When I was little and my Aunt Lori would come over to visit she would chase me around and around trying to greet me with a shower (more like a bath) of kisses. From what I remember, I thought that this was weird and disgusting. I remember climbing a cherry tree in my backyard to escape her kisses -- but she just climbed up the tree and kissed me anyways. . . All that to say that in Chile, you greet everyone with besitos -- cheek to cheek with a kiss, only on one side, not both. You also say goodbye in this manner. I like this -- because it breaks down boundaries -- you kind of feel like you know a person after this sort of greeting and that now you can be friends. Handshakes, well, handshakes are stiff and do not break down boundaries between people like "besitos." I may have been that kid who climbed a cherry tree to escape Aunt Lori's kisses -- but I am liking the warmth of the people of Chile. For example, last week, the SIT group (18 students) met up with our director early in the mornng to head to the Red Cross together. Well, when Roberto (the director) arrived, he didn't just greet those near him with besitos or give a friendly, "Good morning." No, he greeted ALL 18 of us, one at a time, with besitos. (I think for guys greeting guys it's a kind of handshake-hug-pat on the back kinda combination.)

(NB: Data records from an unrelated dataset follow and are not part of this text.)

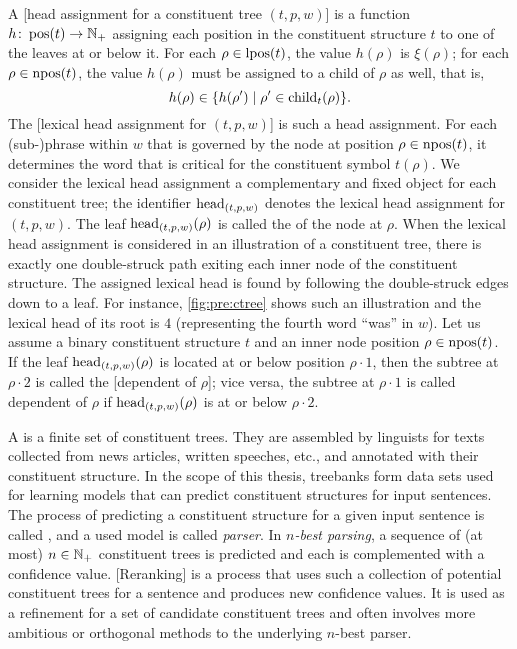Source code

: \documentclass[../document.tex]{subfiles}
\begin{document}
    A [head assignment for a constituent tree $(t,p,w)$] is a function \(h\colon \operatorname{pos}(t) \to \mathbb{N}_+\) assigning each position in the constituent structure \(t\) to one of the leaves at or below it.
    For each \(\rho \in \operatorname{lpos}(t)\), the value \(h(\rho)\) is \(\xi(\rho)\); for each \(\rho \in \operatorname{npos}(t)\), the value \(h(\rho)\) must be assigned to a child of \(\rho\) as well, that is, \[
        h(\rho) \in \{ h(\rho') \mid \rho' \in \operatorname{child}_t(\rho) \} \text{.}
    \]
    The [lexical head assignment for $(t,p,w)$] is such a head assignment.
    For each (sub-)phrase within \(w\) that is governed by the node at position \(\rho \in \operatorname{npos}(t)\), it determines the word that is critical for the constituent symbol \(t(\rho)\).
    We consider the lexical head assignment a complementary and fixed object for each constituent tree; the identifier \(\operatorname{head}_{(t,p,w)}\) denotes the lexical head assignment for \((t,p,w)\).
    The leaf \(\operatorname{head}_{(t,p,w)}(\rho)\) is called the  of the node at \(\rho\).
    When the lexical head assignment is considered in an illustration of a constituent tree, there is exactly one double-struck path exiting each inner node of the constituent structure.
    The assigned lexical head is found by following the double-struck edges down to a leaf.
    For instance, \cref{fig:pre:ctree} shows such an illustration and the lexical head of its root is \(4\) (representing the fourth word ``was'' in $w$).
    Let us assume a binary constituent structure \(t\) and an inner node position \(\rho \in \operatorname{npos}(t)\).
    If the leaf \(\operatorname{head}_{(t,p,w)}(\rho)\) is located at or below position \(\rho \cdot 1\), then the subtree at \(\rho \cdot 2\) is called the [dependent of $\rho$]; vice versa, the subtree at \(\rho \cdot 1\) is called dependent of $\rho$ if \(\operatorname{head}_{(t,p,w)}(\rho)\) is at or below \(\rho \cdot 2\).

    A  is a finite set of constituent trees.
    They are assembled by linguists for texts collected from news articles, written speeches, etc., and annotated with their constituent structure.
    In the scope of this thesis, treebanks form data sets used for learning models that can predict constituent structures for input sentences.
    The process of predicting a constituent structure for a given input sentence is called , and a used model is called \emph{parser}.
    In \emph{\(n\)-best parsing}, a sequence of (at most) \(n \in \mathbb{N}_+\) constituent trees is predicted and each is complemented with a confidence value.
    [Reranking] is a process that uses such a collection of potential constituent trees for a sentence and produces new confidence values.
    It is used as a refinement for a set of candidate constituent trees and often involves more ambitious or orthogonal methods to the underlying \(n\)-best parser.
\end{document}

I have much, much more to tell and plan to sit down and do so this weekend. Quick Recap: I met up breifly with the lovely Kelly Gillean of Rhodes College who is also studying in Santiago. . . pretty crazy to see a familiar face in this Chilean city! I visted an orphanage last weekend and fell in love with the sweetest little 3ish year old girl, La "Mon-say" and today was a heavy day of visiting Santiago's cemetary and various memorials to those who were killed, tortured and who disappeared during the dictatorship in Chile from 1973-1990. Tragic. Tragic. Tragic. To be at a mass grave where unnamed bodies were dumped and to sit in front of a wall of hundreds of names of people's brothers and mothers and lovers and children and friends who were lost during this time because of the hate of other humans -- I don't think I can really describe or process that. I'll share pictures and stories soon. For now, I encourage you to do some googling on the dictatorship of Pinochet in Chile. Be prepared to be sickened-- and inspired to believe in peace and realize the need to fight for it. Part of this occured in my first two years of life -- how did I not know anything about this until so recently??? (did I mention that the U.S. had a pretty important role in helping to install the dictator . . . because the president, Salvador Allende, was a socialist? Yep, google that too. I let you make your own opinion.) In Argentina, even more people dissappeared under their dictatorship than in Chile. Anyways. . . .like I said, I need more time to express everything that was today. . . so more soon. Also, lots and lots of really strong "replicas" or, aftershocks, of the earthquake this week. Pretty alarming, but I am still safe and well. It's just a little disconcerting to fall asleep to the whole earth shaking. But, when there is a massive earthquake, the plates have to settle and with this comes a lot of groaning of the earth. It definitly reminds me how very little control I have over my life. Headed out early, early to hopefully see waterfalls and mountains! Peace to you all from beautiful, beautiful Chile!